• [WORK TO COMPLETE]: In the records below, which lines include "textbf"? Copy them.

Document images with source code

###

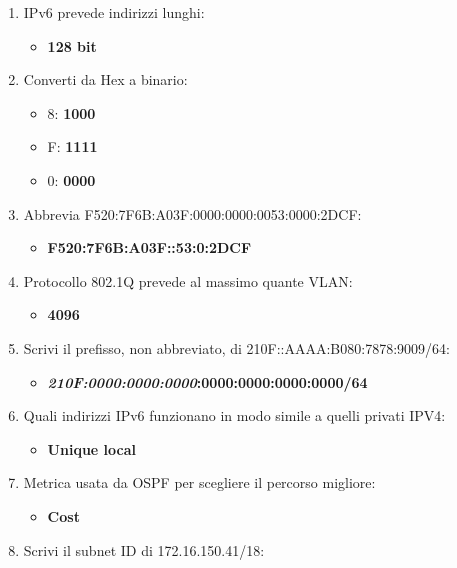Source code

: \begin{enumerate}
\def\labelenumi{\arabic{enumi}.}
\setcounter{enumi}{5}
\item
  IPv6 prevede indirizzi lunghi:

  \begin{itemize}
  \item
    \textbf{128 bit}
  \end{itemize}
\item
  Converti da Hex a binario:

  \begin{itemize}
  \item
    8: \textbf{1000}
  \item
    F: \textbf{1111}
  \item
    0: \textbf{0000}
  \end{itemize}
\item
  Abbrevia F520:7F6B:A03F:0000:0000:0053:0000:2DCF:

  \begin{itemize}
  \item
    \textbf{F520:7F6B:A03F::53:0:2DCF}
  \end{itemize}
\item
  Protocollo 802.1Q prevede al massimo quante VLAN:

  \begin{itemize}
  \item
    \textbf{4096}
  \end{itemize}
\item
  Scrivi il prefisso, non abbreviato, di 210F::AAAA:B080:7878:9009/64:

  \begin{itemize}
  \item
    \textbf{\emph{210F:0000:0000:0000}:0000:0000:0000:0000/64}
  \end{itemize}
\item
  Quali indirizzi IPv6 funzionano in modo simile a quelli privati IPV4:

  \begin{itemize}
  \item
    \textbf{Unique local}
  \end{itemize}
\item
  Metrica usata da OSPF per scegliere il percorso migliore:

  \begin{itemize}
  \item
    \textbf{Cost}
  \end{itemize}
\item
  Scrivi il subnet ID di 172.16.150.41/18:


\end{enumerate}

###

• [EXERCISE OUTPUT]:
    \textbf{128 bit}
    8: \textbf{1000}
    F: \textbf{1111}
    0: \textbf{0000}
    \textbf{F520:7F6B:A03F::53:0:2DCF}
    \textbf{4096}
    \textbf{\emph{210F:0000:0000:0000}:0000:0000:0000:0000/64}
    \textbf{Unique local}
    \textbf{Cost}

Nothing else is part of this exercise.